• _Exercise objective_
Copy out exactly the lines that begin with the one containing "Za účelom odovzdávania" and continue until the last line of the material.

____ Extracted records

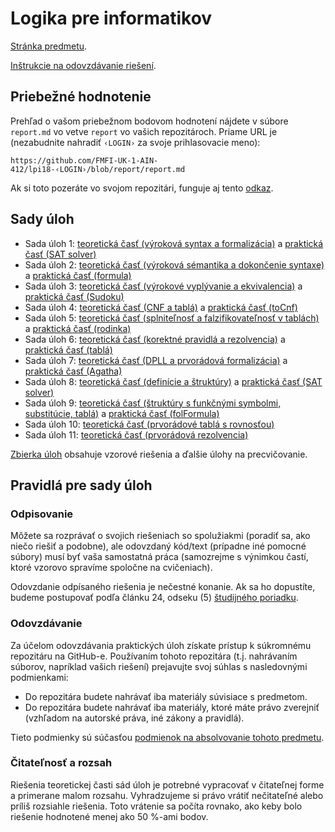 Logika pre informatikov
========================

[Stránka predmetu](https://dai.fmph.uniba.sk/w/Course:Mathematics_4/sk).

[Inštrukcie na odovzdávanie riešení](docs/odovzdavanie.md).

Priebežné hodnotenie
--------------------
Prehľad o vašom priebežnom bodovom hodnotení nájdete v súbore `report.md`
vo vetve `report` vo vašich repozitároch. Priame URL je (nezabudnite
nahradiť `‹LOGIN›` za svoje prihlasovacie meno):

    https://github.com/FMFI-UK-1-AIN-412/lpi18-‹LOGIN›/blob/report/report.md

Ak si toto pozeráte vo svojom repozitári, funguje aj tento
[odkaz](../../blob/report/report.md).

Sady úloh
---------

* Sada úloh 1: [teoretická časť (výroková syntax a formalizácia)](ulohy/su01.pdf)
  a [praktická časť (SAT solver)](cvicenia/cv01)
* Sada úloh 2: [teoretická časť (výroková sémantika a dokončenie syntaxe)](ulohy/su02.pdf)
  a [praktická časť (formula)](cvicenia/cv02) 
* Sada úloh 3: [teoretická časť (výrokové vyplývanie a ekvivalencia)](ulohy/su03.pdf)
  a [praktická časť (Sudoku)](cvicenia/cv03)
* Sada úloh 4: [teoretická časť (CNF a tablá)](ulohy/su04.pdf)
  a [praktická časť (toCnf)](cvicenia/cv04)
* Sada úloh 5: [teoretická časť (splniteľnosť a falzifikovateľnosť v tablách)](ulohy/su05.pdf)
  a [praktická časť (rodinka)](cvicenia/cv05)
* Sada úloh 6: [teoretická časť (korektné pravidlá a rezolvencia)](ulohy/su06.pdf)
  a [praktická časť (tablá)](cvicenia/cv06)
* Sada úloh 7: [teoretická časť (DPLL a prvorádová formalizácia)](ulohy/su07.pdf)
  a [praktická časť (Agatha)](cvicenia/cv07)
* Sada úloh 8: [teoretická časť (definície a štruktúry)](ulohy/su08.pdf)
  a [praktická časť (SAT solver)](cvicenia/cv08)
* Sada úloh 9: [teoretická časť (štruktúry s funkčnými symbolmi, substitúcie, tablá)](ulohy/su09.pdf)
  a [praktická časť (folFormula)](cvicenia/cv09)
* Sada úloh 10: [teoretická časť (prvorádové tablá s rovnosťou)](ulohy/su10.pdf)
* Sada úloh 11: [teoretická časť (prvorádová rezolvencia)](ulohy/su11.pdf)

[Zbierka úloh](ulohy/zbierka.pdf) obsahuje vzorové riešenia a ďalšie úlohy na precvičovanie.

Pravidlá pre sady úloh
----------------------

### Odpisovanie

Môžete sa rozprávať o svojich riešeniach so spolužiakmi (poradiť sa, ako niečo
riešiť a podobne), ale odovzdaný kód/text (prípadne iné pomocné súbory) musí byť
vaša samostatná práca (samozrejme s výnimkou častí, ktoré vzorovo spravíme
spoločne na cvičeniach).

Odovzdanie odpísaného riešenia je nečestné konanie.
Ak sa ho dopustíte, budeme postupovať podľa článku 24, odseku (5)
[študijného poriadku](https://zona.fmph.uniba.sk/fileadmin/fmfi/fakulta/legislativa/Studijny_poriadok_FMFI_UK_uplne_znenie_dec2017.pdf).

### Odovzdávanie

Za účelom odovzdávania praktických úloh získate prístup k súkromnému repozitáru na GitHub-e.
Používaním tohoto repozitára (t.j. nahrávaním súborov, napríklad vašich riešení) prejavujte
svoj súhlas s nasledovnými podmienkami:
- Do repozitára budete nahrávať iba materiály súvisiace s predmetom.
- Do repozitára budete nahrávať iba materiály, ktoré máte právo zverejniť
  (vzhľadom na autorské práva, iné zákony a pravidlá).

Tieto podmienky sú súčasťou [podmienok na absolvovanie tohoto predmetu](https://dai.fmph.uniba.sk/w/Course:Mathematics_4/sk#Podmienky_absolvovania).

### Čitateľnosť a rozsah

Riešenia teoretickej časti sád úloh je potrebné vypracovať v čitateľnej
forme a primerane malom rozsahu. Vyhradzujeme si právo vrátiť nečitateľné
alebo príliš rozsiahle riešenia. Toto vrátenie sa počíta rovnako, ako keby
bolo riešenie hodnotené menej ako 50 %-ami bodov.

________

• _Completed exercise_
Za účelom odovzdávania praktických úloh získate prístup k súkromnému repozitáru na GitHub-e.
Používaním tohoto repozitára (t.j. nahrávaním súborov, napríklad vašich riešení) prejavujte
svoj súhlas s nasledovnými podmienkami:
- Do repozitára budete nahrávať iba materiály súvisiace s predmetom.
- Do repozitára budete nahrávať iba materiály, ktoré máte právo zverejniť
  (vzhľadom na autorské práva, iné zákony a pravidlá).

Tieto podmienky sú súčasťou [podmienok na absolvovanie tohoto predmetu](https://dai.fmph.uniba.sk/w/Course:Mathematics_4/sk#Podmienky_absolvovania).

### Čitateľnosť a rozsah

Riešenia teoretickej časti sád úloh je potrebné vypracovať v čitateľnej
forme a primerane malom rozsahu. Vyhradzujeme si právo vrátiť nečitateľné
alebo príliš rozsiahle riešenia. Toto vrátenie sa počíta rovnako, ako keby
bolo riešenie hodnotené menej ako 50 %-ami bodov.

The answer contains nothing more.